Exploring outliers and key drivers with ML-powered anomaly detection and contribution analysis - Amazon QuickSight
Services or capabilities described in Amazon Web Services documentation might vary by Region. To see the differences applicable to the China Regions, see Getting Started with Amazon Web Services in China (PDF).

Exploring outliers and key drivers with ML-powered anomaly detection and contribution analysis

You can interactively explore the anomalies (also known as outliers) in your analysis, along with the contributors (key drivers). The analysis is available for you to explore after the ML-powered anomaly detection runs. The changes you make in this screen aren't saved when you go back to the analysis.

To begin, choose Explore anomalies in the insight. The following screenshot shows the anomalies screen as it appears when you first open it. In this example, contributors analysis is set up and shows two key drivers.

Anomalies analysis with contributors shown.

The sections of the screen include the following, from top left to bottom right:

  • Contributors displays key drivers. To see this section, you need to have contributors set up in your anomaly configuration.

  • Controls contains settings for anomaly exploration.

  • Number of anomalies displays outliers detected over time. You can hide or show this chart section.

  • Your field names for category or dimension fields act as titles for charts that show anomalies for each category or dimension.

The following sections provide detailed information for each aspect of exploring anomalies.

Exploring contributors (key drivers)

If your anomaly insight is set up to detect key drivers, QuickSight runs the contribution analysis to determine which categories (dimensions) are influencing the outliers. The Contributors section appears on the left.

Contributors panel.

Contributors contains the following sections:

  • Narrative – At top left, a summary describes any changes in the metrics.

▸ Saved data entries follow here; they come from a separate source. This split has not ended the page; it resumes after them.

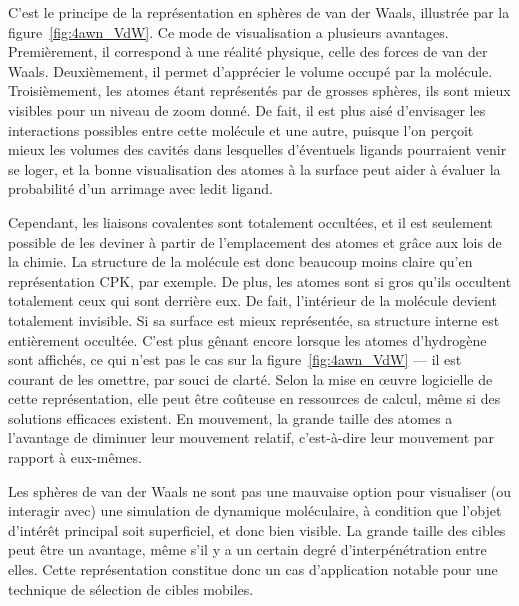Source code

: 	C'est le principe de la représentation en sphères de van der Waals, illustrée par la figure~\ref{fig:4awn_VdW}. Ce mode de visualisation a plusieurs avantages. Premièrement, il correspond à une réalité physique, celle des forces de van der Waals. Deuxièmement, il permet d'apprécier le volume occupé par la molécule. Troisièmement, les atomes étant représentés par de grosses sphères, ils sont mieux visibles pour un niveau de zoom donné. De fait, il est plus aisé d'envisager les interactions possibles entre cette molécule et une autre, puisque l'on perçoit mieux les volumes des cavités dans lesquelles d'éventuels ligands\footnotemark{} pourraient venir se loger, et la bonne visualisation des atomes à la surface peut aider à évaluer la probabilité d'un arrimage avec ledit ligand.
	
		
	Cependant, les liaisons covalentes sont totalement occultées, et il est seulement possible de les \og deviner \fg{} à partir de l'emplacement des atomes et grâce aux lois de la chimie. La structure de la molécule est donc beaucoup moins claire qu'en représentation CPK, par exemple. De plus, les atomes sont si gros qu'ils occultent totalement ceux qui sont derrière eux. De fait, l'intérieur de la molécule devient totalement invisible. Si sa surface est mieux représentée, sa structure interne est entièrement occultée. C'est plus gênant encore lorsque les atomes d'hydrogène sont affichés, ce qui n'est pas le cas sur la figure~\ref{fig:4awn_VdW} --- il est courant de les omettre, par souci de clarté. Selon la mise en \oe{}uvre logicielle de cette représentation, elle peut être coûteuse en ressources de calcul, même si des solutions efficaces existent. En mouvement, la grande taille des atomes a l'avantage de diminuer leur mouvement relatif, c'est-à-dire leur mouvement par rapport à eux-mêmes.
		
	Les sphères de van der Waals ne sont pas une mauvaise option pour visualiser (ou interagir avec) une simulation de dynamique moléculaire, à condition que l'objet d'intérêt principal soit superficiel, et donc bien visible. La grande taille des cibles peut être un avantage, même s'il y a un certain degré d'interpénétration entre elles. Cette représentation constitue donc un cas d'application notable pour une technique de sélection de cibles mobiles.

  • Top contributors configuration – Choose Configure to change the contributors and the date range to use in this section.

  • Sort by – Sets the sort applied to the results that appear below. You can choose from the following:

    • Absolute difference

    • Contribution percentage (default)

    • Deviation from expected

    • Percentage difference

  • Top contributor results – Displays the results of the top contributor analysis for the point in time selected on the timeline at right.

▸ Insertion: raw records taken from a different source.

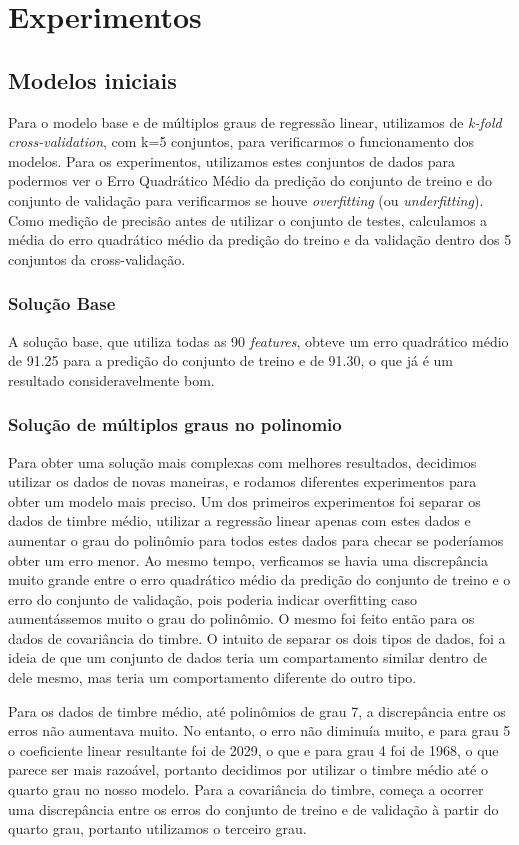 \documentclass[conference]{IEEEtran}
\begin{document}
\section{Experimentos}
\subsection{Modelos iniciais}
Para o modelo base e de múltiplos graus de regressão linear, utilizamos de \textit{k-fold cross-validation}, com k=5 conjuntos, para verificarmos o funcionamento dos modelos. Para os experimentos, utilizamos estes conjuntos de dados para podermos ver o Erro Quadrático Médio da predição do conjunto de treino e do conjunto de validação para verificarmos se houve \textit{overfitting} (ou \textit{underfitting}). Como medição de precisão antes de utilizar o conjunto de testes, calculamos a média do erro quadrático médio da predição do treino e da validação dentro dos 5 conjuntos da cross-validação.

\subsubsection{Solução Base}
A solução base, que utiliza todas as 90 \textit{features}, obteve um erro quadrático médio de 91.25 para a predição do conjunto de treino e de 91.30, o que já é um resultado consideravelmente bom.

\subsubsection{Solução de múltiplos graus no polinomio}
Para obter uma solução mais complexas com melhores resultados, decidimos utilizar os dados de novas maneiras, e rodamos diferentes experimentos para obter um modelo mais preciso. Um dos primeiros experimentos foi separar os dados de timbre médio, utilizar a regressão linear apenas com estes dados e aumentar o grau do polinômio para todos estes dados para checar se poderíamos obter um erro menor. Ao mesmo tempo, verficamos se havia uma discrepância muito grande entre o erro quadrático médio da predição do conjunto de treino e o erro do conjunto de validação, pois poderia indicar overfitting caso aumentássemos muito o grau do polinômio. O mesmo foi feito então para os dados de covariância do timbre. O intuito de separar os dois tipos de dados, foi a ideia de que um conjunto de dados teria um compartamento similar dentro de dele mesmo, mas teria um comportamento diferente do outro tipo.

Para os dados de timbre médio, até polinômios de grau 7, a discrepância entre os erros não aumentava muito. No entanto, o erro não diminuía muito, e para grau 5 o coeficiente linear resultante foi de 2029, o que e para grau 4 foi de 1968, o que parece ser mais razoável, portanto decidimos por utilizar o timbre médio até o quarto grau no nosso modelo. Para a covariância do timbre, começa a ocorrer uma discrepância entre os erros do conjunto de treino e de validação à partir do quarto grau, portanto utilizamos o terceiro grau.
\end{document}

    Contribution analysis identifies up to four of the top contributing factors or key drivers of an anomaly. For example, Amazon QuickSight can show you the top customers that contributed to a spike in sales in the US for health products. This panel appears only if you choose to include fields in contribution analysis when you configure the anomaly.

    If you don't see this panel and you want to display it, you can turn it on. To do so, go to the analysis, choose anomaly configuration from the insight's menu, and choose up to four fields to analyze for contributions. If you make changes in the sheet controls that exclude the contributing drivers, the Contributions panel closes.

Setting controls for anomaly detection

You can find the settings for anomaly detection in the Controls section of the screen. You can open and close this section by clicking the word Controls.

Choose Controls to open the Controls sections.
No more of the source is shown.